TASK TO COMPLETE » Every record below must come back exactly as written, with the images dropped.

________________________________________

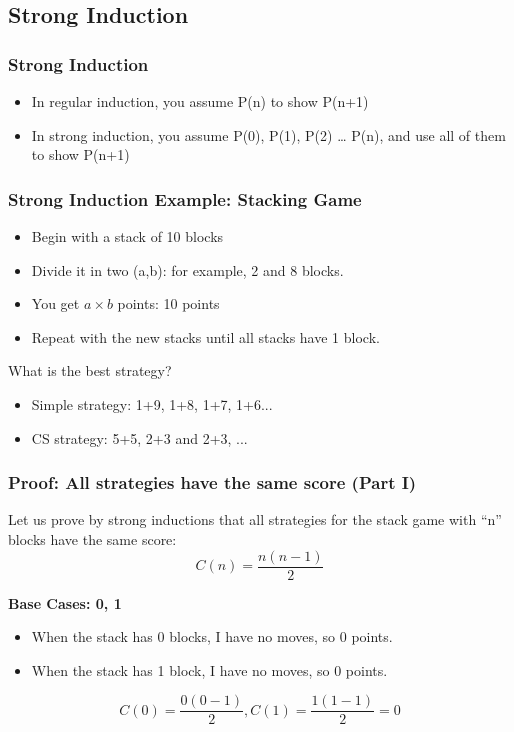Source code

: \subsection{Strong Induction}

\begin{frame}
  \frametitle{Strong Induction}

  {\larger
    \begin{itemize}
    \item In regular induction, you assume P(n) to show P(n+1)

      \bigskip

    \item In strong induction, you assume P(0), P(1), P(2) \ldots
      P(n), and use all of them to show P(n+1)
    \end{itemize}
  }
\end{frame}

\begin{frame}
  \frametitle{Strong Induction Example: Stacking Game}
  {\larger
  \begin{itemize}
  \item Begin with a stack of 10 blocks
  \item Divide it in two (a,b): for example, 2 and 8 blocks.
  \item You get $a\times b$ points: 10 points
  \item Repeat with the new stacks until all stacks have 1 block.
  \end{itemize}

  \bigskip

  \alert{What is the best strategy?}
  \begin{itemize}
  \item Simple strategy: 1+9, 1+8, 1+7, 1+6... 
  \item CS strategy: 5+5, 2+3 and 2+3, ... 
  \end{itemize}
  }
\end{frame}

\begin{frame}
  \frametitle{Proof: All strategies have the same score (Part I)}

  {\larger
  Let us prove by strong inductions that all strategies for the stack
  game with ``n'' blocks have the same score:
  \begin{equation*}
    C(n) = \frac{n(n-1)}{2}
  \end{equation*}

  \bigskip

  {\bf Base Cases: 0, 1}
  \begin{itemize}
  \item When the stack has 0 blocks, I have no moves, so 0 points.
  \item When the stack has 1 block, I have no moves, so 0 points.
  \end{itemize}
  \begin{equation*}
    C(0) = \frac{0(0-1)}{2}, C(1) = \frac{1(1-1)}{2} = 0
  \end{equation*}
  }
\end{frame}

________________________________________

ANSWER SPACE »
Source code

: \subsection{Strong Induction}

\begin{frame}
  \frametitle{Strong Induction}

  {\larger
    \begin{itemize}
    \item In regular induction, you assume P(n) to show P(n+1)

      \bigskip

    \item In strong induction, you assume P(0), P(1), P(2) \ldots
      P(n), and use all of them to show P(n+1)
    \end{itemize}
  }
\end{frame}

\begin{frame}
  \frametitle{Strong Induction Example: Stacking Game}
  {\larger
  \begin{itemize}
  \item Begin with a stack of 10 blocks
  \item Divide it in two (a,b): for example, 2 and 8 blocks.
  \item You get $a\times b$ points: 10 points
  \item Repeat with the new stacks until all stacks have 1 block.
  \end{itemize}

  \bigskip

  \alert{What is the best strategy?}
  \begin{itemize}
  \item Simple strategy: 1+9, 1+8, 1+7, 1+6... 
  \item CS strategy: 5+5, 2+3 and 2+3, ... 
  \end{itemize}
  }
\end{frame}

\begin{frame}
  \frametitle{Proof: All strategies have the same score (Part I)}

  {\larger
  Let us prove by strong inductions that all strategies for the stack
  game with ``n'' blocks have the same score:
  \begin{equation*}
    C(n) = \frac{n(n-1)}{2}
  \end{equation*}

  \bigskip

  {\bf Base Cases: 0, 1}
  \begin{itemize}
  \item When the stack has 0 blocks, I have no moves, so 0 points.
  \item When the stack has 1 block, I have no moves, so 0 points.
  \end{itemize}
  \begin{equation*}
    C(0) = \frac{0(0-1)}{2}, C(1) = \frac{1(1-1)}{2} = 0
  \end{equation*}
  }
\end{frame}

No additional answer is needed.